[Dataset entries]

======

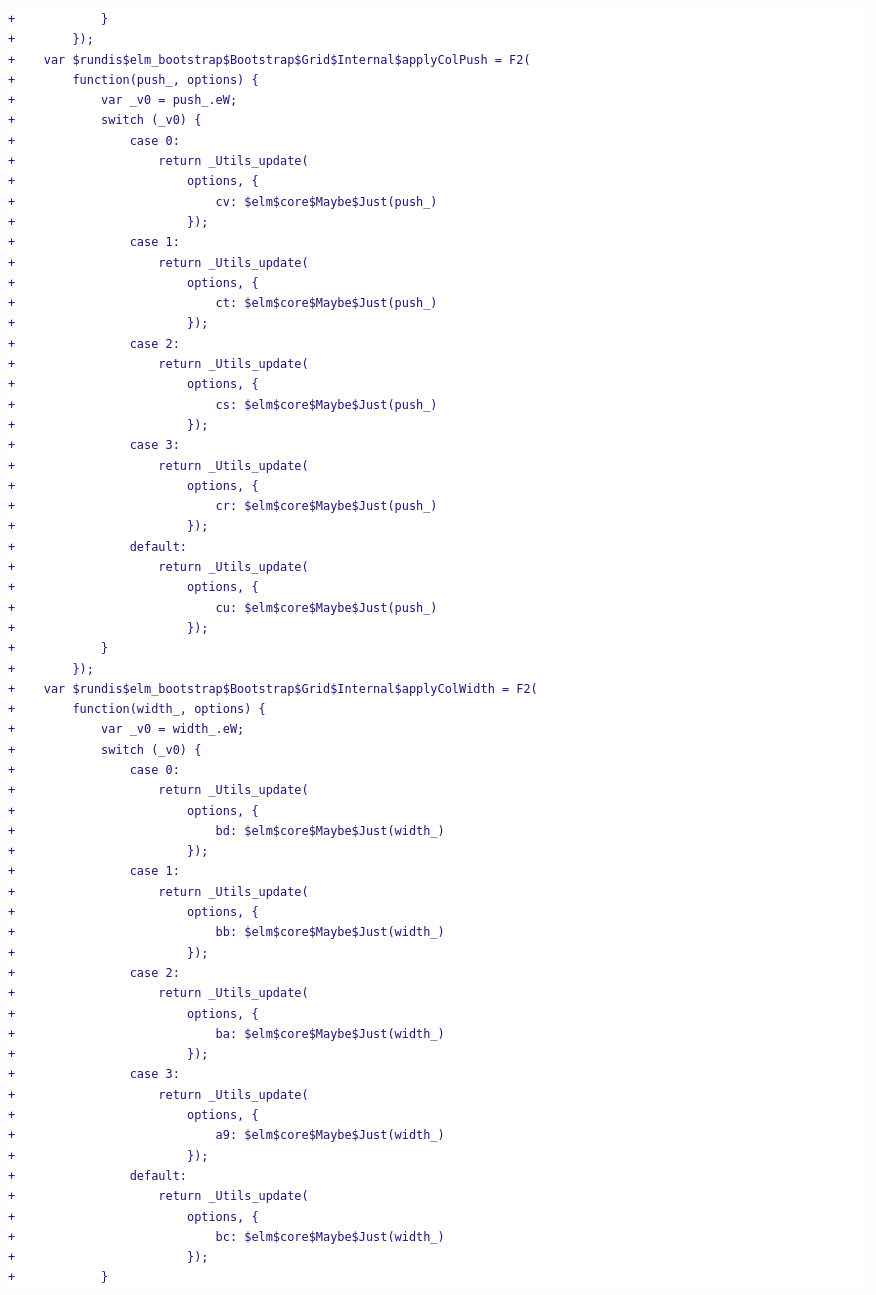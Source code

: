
 ```diff
+            }
+        });
+    var $rundis$elm_bootstrap$Bootstrap$Grid$Internal$applyColPush = F2(
+        function(push_, options) {
+            var _v0 = push_.eW;
+            switch (_v0) {
+                case 0:
+                    return _Utils_update(
+                        options, {
+                            cv: $elm$core$Maybe$Just(push_)
+                        });
+                case 1:
+                    return _Utils_update(
+                        options, {
+                            ct: $elm$core$Maybe$Just(push_)
+                        });
+                case 2:
+                    return _Utils_update(
+                        options, {
+                            cs: $elm$core$Maybe$Just(push_)
+                        });
+                case 3:
+                    return _Utils_update(
+                        options, {
+                            cr: $elm$core$Maybe$Just(push_)
+                        });
+                default:
+                    return _Utils_update(
+                        options, {
+                            cu: $elm$core$Maybe$Just(push_)
+                        });
+            }
+        });
+    var $rundis$elm_bootstrap$Bootstrap$Grid$Internal$applyColWidth = F2(
+        function(width_, options) {
+            var _v0 = width_.eW;
+            switch (_v0) {
+                case 0:
+                    return _Utils_update(
+                        options, {
+                            bd: $elm$core$Maybe$Just(width_)
+                        });
+                case 1:
+                    return _Utils_update(
+                        options, {
+                            bb: $elm$core$Maybe$Just(width_)
+                        });
+                case 2:
+                    return _Utils_update(
+                        options, {
+                            ba: $elm$core$Maybe$Just(width_)
+                        });
+                case 3:
+                    return _Utils_update(
+                        options, {
+                            a9: $elm$core$Maybe$Just(width_)
+                        });
+                default:
+                    return _Utils_update(
+                        options, {
+                            bc: $elm$core$Maybe$Just(width_)
+                        });
+            }
```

======

▶ [Your objective] Please return the entries above exactly as they appear, but without the pictures.

▶ [Output for this task]
Source code

:
 ```diff
+            }
+        });
+    var $rundis$elm_bootstrap$Bootstrap$Grid$Internal$applyColPush = F2(
+        function(push_, options) {
+            var _v0 = push_.eW;
+            switch (_v0) {
+                case 0:
+                    return _Utils_update(
+                        options, {
+                            cv: $elm$core$Maybe$Just(push_)
+                        });
+                case 1:
+                    return _Utils_update(
+                        options, {
+                            ct: $elm$core$Maybe$Just(push_)
+                        });
+                case 2:
+                    return _Utils_update(
+                        options, {
+                            cs: $elm$core$Maybe$Just(push_)
+                        });
+                case 3:
+                    return _Utils_update(
+                        options, {
+                            cr: $elm$core$Maybe$Just(push_)
+                        });
+                default:
+                    return _Utils_update(
+                        options, {
+                            cu: $elm$core$Maybe$Just(push_)
+                        });
+            }
+        });
+    var $rundis$elm_bootstrap$Bootstrap$Grid$Internal$applyColWidth = F2(
+        function(width_, options) {
+            var _v0 = width_.eW;
+            switch (_v0) {
+                case 0:
+                    return _Utils_update(
+                        options, {
+                            bd: $elm$core$Maybe$Just(width_)
+                        });
+                case 1:
+                    return _Utils_update(
+                        options, {
+                            bb: $elm$core$Maybe$Just(width_)
+                        });
+                case 2:
+                    return _Utils_update(
+                        options, {
+                            ba: $elm$core$Maybe$Just(width_)
+                        });
+                case 3:
+                    return _Utils_update(
+                        options, {
+                            a9: $elm$core$Maybe$Just(width_)
+                        });
+                default:
+                    return _Utils_update(
+                        options, {
+                            bc: $elm$core$Maybe$Just(width_)
+                        });
+            }
```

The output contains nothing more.